Les énergies fossiles attisent la guerre contre l’Ukraine

Il existe une relation directe entre les énergies fossiles et la machine de guerre russe. Rosneft, une des grandes entreprises pétrolières du pays, serait l’un des principaux fournisseurs de carburant de l’armée russe. Rosneft fournit également du pétrole à des entreprises comme BP. Ainsi, chaque fois que du pétrole ou du gaz russe est acheté, non seulement de l’argent est versé dans le trésor de guerre, mais cela permet également de faire fonctionner la machine militaire. Rosneft et ses filiales Rosneft-Aero et Transneft ont fourni du carburant à l’armée russe avant et pendant l’invasion. [1] 

Pour mettre fin à cette guerre, nous avons besoin au plus vite d’un retrait mondial et d’un embargo sur les énergies fossiles russes, ainsi que d’une aide humanitaire urgente pour les personnes dans le besoin.

Les énergies fossiles ont une longue histoire de guerre

La lutte pour les ressources énergétiques a été un facteur frappant dans de nombreux conflits récents, dont la guerre Iran-Irak de 1980-1988, la guerre du Golfe de 1990-1991 et la guerre civile soudanaise de 1983-2005. Greenpeace s’est déjà exprimée sur ces conflits par le passé, notamment lors de la dernière guerre en Irak. 
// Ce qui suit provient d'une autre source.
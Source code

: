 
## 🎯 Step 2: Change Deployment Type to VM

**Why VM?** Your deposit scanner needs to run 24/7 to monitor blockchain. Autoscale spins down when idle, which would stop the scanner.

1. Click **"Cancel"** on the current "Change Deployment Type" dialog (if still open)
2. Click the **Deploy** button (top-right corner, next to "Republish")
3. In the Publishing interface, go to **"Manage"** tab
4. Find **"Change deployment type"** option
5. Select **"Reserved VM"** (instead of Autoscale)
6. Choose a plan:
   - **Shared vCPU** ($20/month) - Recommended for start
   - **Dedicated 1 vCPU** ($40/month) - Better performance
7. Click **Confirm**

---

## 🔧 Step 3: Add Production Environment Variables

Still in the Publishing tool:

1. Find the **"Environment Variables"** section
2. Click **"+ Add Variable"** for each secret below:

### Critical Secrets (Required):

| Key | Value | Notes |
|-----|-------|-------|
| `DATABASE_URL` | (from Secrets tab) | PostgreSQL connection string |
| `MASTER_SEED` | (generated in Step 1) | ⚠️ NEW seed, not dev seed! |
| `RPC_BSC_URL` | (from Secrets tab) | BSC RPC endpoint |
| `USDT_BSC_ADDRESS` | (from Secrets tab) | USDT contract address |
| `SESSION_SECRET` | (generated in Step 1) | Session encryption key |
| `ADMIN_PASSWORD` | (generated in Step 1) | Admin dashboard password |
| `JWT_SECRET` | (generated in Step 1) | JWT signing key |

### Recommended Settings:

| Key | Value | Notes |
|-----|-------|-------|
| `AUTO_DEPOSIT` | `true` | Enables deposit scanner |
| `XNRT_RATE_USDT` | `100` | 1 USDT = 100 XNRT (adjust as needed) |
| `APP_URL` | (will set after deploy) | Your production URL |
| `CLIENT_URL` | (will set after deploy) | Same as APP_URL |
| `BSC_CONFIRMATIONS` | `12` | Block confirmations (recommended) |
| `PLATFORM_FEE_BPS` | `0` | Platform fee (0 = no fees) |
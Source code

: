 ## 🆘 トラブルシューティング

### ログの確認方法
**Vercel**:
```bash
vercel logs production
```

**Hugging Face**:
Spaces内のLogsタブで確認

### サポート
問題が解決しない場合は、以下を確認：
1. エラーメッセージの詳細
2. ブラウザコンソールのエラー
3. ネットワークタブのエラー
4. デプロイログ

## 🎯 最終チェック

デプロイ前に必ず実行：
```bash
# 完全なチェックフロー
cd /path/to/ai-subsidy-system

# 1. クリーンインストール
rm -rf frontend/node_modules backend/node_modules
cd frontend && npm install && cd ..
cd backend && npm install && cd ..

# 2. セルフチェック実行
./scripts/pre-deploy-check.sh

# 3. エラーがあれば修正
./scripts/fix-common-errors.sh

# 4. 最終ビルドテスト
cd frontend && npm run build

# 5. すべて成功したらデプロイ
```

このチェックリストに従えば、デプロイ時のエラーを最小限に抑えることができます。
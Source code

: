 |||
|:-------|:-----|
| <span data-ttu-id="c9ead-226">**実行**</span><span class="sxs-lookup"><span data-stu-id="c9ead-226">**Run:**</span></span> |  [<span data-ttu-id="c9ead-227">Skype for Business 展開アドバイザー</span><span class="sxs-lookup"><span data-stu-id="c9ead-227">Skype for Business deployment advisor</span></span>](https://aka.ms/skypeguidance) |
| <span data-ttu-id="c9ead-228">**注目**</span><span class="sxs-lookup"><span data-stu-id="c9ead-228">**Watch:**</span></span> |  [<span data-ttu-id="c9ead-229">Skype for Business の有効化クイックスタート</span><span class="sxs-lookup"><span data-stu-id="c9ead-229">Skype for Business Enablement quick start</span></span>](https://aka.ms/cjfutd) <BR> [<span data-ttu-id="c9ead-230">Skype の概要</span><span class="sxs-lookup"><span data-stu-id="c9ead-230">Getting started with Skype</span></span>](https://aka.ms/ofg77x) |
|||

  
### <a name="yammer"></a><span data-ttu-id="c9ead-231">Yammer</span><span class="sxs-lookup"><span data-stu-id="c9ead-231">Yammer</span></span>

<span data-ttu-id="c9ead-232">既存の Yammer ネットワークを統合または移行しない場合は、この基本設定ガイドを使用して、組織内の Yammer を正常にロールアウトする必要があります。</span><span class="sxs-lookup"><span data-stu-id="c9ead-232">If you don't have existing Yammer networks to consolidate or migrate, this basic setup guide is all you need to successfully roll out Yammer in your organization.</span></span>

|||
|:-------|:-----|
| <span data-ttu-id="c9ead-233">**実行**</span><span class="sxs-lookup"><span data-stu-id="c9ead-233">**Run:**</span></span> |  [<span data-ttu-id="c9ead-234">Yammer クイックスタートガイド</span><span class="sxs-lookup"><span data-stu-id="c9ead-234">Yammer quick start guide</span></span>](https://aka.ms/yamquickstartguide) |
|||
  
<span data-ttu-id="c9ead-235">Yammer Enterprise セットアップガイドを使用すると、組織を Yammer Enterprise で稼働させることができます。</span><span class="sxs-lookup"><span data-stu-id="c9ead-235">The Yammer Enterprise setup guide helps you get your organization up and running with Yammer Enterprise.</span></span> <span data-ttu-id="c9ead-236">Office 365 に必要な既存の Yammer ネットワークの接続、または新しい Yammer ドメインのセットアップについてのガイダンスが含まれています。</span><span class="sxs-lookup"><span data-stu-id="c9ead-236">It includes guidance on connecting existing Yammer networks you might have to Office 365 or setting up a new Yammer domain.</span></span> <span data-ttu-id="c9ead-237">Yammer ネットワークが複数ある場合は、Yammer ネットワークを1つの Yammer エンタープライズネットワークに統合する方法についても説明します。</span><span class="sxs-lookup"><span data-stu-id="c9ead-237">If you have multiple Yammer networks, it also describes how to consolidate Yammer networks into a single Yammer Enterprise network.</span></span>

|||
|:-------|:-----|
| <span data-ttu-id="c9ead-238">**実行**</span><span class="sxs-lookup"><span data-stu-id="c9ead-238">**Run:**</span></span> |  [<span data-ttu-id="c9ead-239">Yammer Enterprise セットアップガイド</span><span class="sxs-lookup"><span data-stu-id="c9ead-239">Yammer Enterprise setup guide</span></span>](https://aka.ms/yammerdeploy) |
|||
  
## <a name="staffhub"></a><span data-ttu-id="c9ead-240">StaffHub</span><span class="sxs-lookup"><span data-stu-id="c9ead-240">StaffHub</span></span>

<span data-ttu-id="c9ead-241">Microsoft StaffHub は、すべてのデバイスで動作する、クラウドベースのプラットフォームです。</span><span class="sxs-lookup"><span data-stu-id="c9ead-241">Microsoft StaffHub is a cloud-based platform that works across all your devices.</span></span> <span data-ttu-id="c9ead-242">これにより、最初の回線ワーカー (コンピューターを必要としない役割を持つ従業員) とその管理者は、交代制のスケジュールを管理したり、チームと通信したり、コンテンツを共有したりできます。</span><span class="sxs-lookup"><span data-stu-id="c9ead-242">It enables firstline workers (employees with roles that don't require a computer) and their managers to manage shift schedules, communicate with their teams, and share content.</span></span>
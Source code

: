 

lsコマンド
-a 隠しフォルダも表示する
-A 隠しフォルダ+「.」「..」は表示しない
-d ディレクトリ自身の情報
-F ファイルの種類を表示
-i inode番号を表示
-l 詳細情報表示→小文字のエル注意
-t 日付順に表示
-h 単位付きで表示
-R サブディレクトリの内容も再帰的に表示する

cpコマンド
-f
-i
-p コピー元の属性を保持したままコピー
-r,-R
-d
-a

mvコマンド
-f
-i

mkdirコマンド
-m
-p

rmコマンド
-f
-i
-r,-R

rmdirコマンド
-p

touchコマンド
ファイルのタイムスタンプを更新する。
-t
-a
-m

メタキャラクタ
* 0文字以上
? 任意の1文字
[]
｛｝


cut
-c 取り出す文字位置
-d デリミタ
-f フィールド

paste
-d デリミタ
La guerre du Golfe de 1990 était en grande partie un conflit autour du pétrole. Les problèmes qui ont fourni à l’Irak le prétexte pour envahir le Koweït étaient la politique des prix du pétrole et les revenus pétroliers. Même si le pétrole n’était pas la seule raison de l’action de l’Irak, il a été une raison importante de l’action des États-Unis et de leurs alliés, qui ont agi rapidement pour garantir leur propre accès aux ressources pétrolières et celui des pays de l’OCDE. L’exploitation à grande échelle du pétrole par des entreprises étrangères opérant au Soudan du Sud y a renforcé les violations des droits de l’homme et aggravé le conflit de longue durée qui sévit au Soudan et qui a fait deux millions de morts et quatre millions de déplacés depuis 1983, ainsi que des famines et des épidémies récurrentes.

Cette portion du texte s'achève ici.